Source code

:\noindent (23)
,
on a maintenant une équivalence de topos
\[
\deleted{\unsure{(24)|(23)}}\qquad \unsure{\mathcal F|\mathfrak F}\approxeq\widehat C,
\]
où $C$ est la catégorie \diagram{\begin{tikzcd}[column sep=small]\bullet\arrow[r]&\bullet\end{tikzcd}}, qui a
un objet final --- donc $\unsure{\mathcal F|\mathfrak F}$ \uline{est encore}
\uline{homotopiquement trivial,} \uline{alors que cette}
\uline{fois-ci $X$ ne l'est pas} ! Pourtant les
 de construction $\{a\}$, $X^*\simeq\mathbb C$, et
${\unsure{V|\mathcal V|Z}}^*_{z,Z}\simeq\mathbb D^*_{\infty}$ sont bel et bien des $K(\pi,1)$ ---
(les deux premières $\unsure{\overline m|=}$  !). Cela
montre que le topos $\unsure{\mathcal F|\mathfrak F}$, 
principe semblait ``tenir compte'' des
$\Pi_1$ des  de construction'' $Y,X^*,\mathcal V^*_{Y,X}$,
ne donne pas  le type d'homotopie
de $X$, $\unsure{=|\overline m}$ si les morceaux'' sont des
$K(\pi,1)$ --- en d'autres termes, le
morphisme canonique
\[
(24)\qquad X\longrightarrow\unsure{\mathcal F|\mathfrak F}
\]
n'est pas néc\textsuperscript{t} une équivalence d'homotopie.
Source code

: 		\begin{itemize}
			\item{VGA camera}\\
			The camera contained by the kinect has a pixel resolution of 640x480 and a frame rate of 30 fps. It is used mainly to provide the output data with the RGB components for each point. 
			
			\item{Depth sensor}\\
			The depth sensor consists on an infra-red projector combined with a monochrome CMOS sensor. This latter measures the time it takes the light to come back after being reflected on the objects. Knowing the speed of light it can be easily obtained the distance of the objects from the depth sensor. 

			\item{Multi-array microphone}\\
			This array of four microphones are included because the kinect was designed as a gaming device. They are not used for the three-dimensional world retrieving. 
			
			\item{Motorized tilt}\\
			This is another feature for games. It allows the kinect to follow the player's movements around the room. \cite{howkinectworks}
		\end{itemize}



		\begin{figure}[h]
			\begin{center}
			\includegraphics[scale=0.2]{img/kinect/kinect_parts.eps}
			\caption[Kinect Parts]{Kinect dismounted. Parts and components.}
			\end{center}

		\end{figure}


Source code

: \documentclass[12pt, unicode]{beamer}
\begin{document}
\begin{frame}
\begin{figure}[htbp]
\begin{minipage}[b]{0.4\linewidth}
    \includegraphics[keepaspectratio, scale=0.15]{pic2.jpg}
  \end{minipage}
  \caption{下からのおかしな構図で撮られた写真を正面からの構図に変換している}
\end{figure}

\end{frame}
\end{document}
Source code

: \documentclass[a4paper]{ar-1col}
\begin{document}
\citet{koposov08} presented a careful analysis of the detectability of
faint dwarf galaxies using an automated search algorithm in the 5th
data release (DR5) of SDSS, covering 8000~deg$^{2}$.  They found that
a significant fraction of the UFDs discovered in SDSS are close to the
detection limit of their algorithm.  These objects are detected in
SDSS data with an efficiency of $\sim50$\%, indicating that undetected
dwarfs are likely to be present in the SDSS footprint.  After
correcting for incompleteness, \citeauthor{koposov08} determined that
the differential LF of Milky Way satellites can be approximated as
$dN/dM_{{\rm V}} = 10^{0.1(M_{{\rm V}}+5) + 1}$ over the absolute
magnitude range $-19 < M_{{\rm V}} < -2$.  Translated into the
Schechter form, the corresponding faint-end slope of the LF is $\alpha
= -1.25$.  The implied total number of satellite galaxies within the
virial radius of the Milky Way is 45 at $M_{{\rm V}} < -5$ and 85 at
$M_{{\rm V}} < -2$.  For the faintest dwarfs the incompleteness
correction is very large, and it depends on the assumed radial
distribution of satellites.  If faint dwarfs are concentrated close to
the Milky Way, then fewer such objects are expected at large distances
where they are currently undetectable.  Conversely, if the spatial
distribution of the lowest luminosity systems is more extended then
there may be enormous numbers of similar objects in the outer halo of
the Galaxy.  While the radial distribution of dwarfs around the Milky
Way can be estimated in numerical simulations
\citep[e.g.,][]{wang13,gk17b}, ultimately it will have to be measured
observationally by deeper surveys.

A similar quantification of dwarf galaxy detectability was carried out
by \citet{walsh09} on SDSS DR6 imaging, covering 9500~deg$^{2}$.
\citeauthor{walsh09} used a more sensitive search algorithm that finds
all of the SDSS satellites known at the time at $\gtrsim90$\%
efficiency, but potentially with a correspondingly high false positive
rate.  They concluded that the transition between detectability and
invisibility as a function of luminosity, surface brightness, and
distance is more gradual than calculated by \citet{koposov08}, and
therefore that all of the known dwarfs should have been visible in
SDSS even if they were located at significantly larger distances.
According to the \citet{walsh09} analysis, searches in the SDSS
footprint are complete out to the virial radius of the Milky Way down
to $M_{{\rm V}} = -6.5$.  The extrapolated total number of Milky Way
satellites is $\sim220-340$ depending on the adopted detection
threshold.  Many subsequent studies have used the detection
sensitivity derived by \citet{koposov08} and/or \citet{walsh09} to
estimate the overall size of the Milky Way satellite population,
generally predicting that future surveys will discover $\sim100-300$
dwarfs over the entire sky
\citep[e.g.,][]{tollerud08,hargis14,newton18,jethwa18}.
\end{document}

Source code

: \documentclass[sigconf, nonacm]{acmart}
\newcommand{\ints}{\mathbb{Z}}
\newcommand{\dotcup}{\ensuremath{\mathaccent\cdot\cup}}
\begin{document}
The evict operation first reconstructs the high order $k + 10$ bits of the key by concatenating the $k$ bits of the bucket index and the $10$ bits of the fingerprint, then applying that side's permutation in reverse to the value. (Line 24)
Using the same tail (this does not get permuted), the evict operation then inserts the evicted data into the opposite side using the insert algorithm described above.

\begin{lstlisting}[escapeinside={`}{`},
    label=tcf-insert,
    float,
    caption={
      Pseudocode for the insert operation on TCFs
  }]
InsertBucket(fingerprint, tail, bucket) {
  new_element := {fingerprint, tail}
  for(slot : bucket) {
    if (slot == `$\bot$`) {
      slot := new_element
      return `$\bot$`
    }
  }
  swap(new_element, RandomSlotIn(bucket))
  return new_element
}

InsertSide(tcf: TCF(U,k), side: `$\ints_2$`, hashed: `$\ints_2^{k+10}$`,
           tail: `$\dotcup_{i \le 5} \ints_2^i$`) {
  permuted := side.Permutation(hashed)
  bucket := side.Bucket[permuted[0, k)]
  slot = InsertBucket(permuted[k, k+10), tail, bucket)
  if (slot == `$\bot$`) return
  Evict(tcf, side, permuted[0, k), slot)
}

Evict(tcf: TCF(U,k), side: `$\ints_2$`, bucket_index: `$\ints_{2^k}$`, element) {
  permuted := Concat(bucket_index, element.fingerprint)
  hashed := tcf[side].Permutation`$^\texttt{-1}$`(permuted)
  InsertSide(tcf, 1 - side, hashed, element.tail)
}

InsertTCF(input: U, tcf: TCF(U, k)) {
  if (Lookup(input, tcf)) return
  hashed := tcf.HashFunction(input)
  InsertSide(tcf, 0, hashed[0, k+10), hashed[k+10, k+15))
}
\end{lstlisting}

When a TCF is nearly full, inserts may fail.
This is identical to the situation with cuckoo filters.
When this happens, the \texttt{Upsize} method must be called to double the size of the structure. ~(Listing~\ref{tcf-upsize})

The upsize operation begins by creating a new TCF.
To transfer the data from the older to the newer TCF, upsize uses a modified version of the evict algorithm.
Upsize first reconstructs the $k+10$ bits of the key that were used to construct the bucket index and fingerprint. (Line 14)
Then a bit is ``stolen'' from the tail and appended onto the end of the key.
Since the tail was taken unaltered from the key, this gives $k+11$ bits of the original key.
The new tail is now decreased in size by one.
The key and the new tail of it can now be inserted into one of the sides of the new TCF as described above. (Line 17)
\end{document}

-*-

Brief:
List all lines from the entries that include the word "scale".

Worked solution:
			\includegraphics[scale=0.2]{img/kinect/kinect_parts.eps}
    \includegraphics[keepaspectratio, scale=0.15]{pic2.jpg}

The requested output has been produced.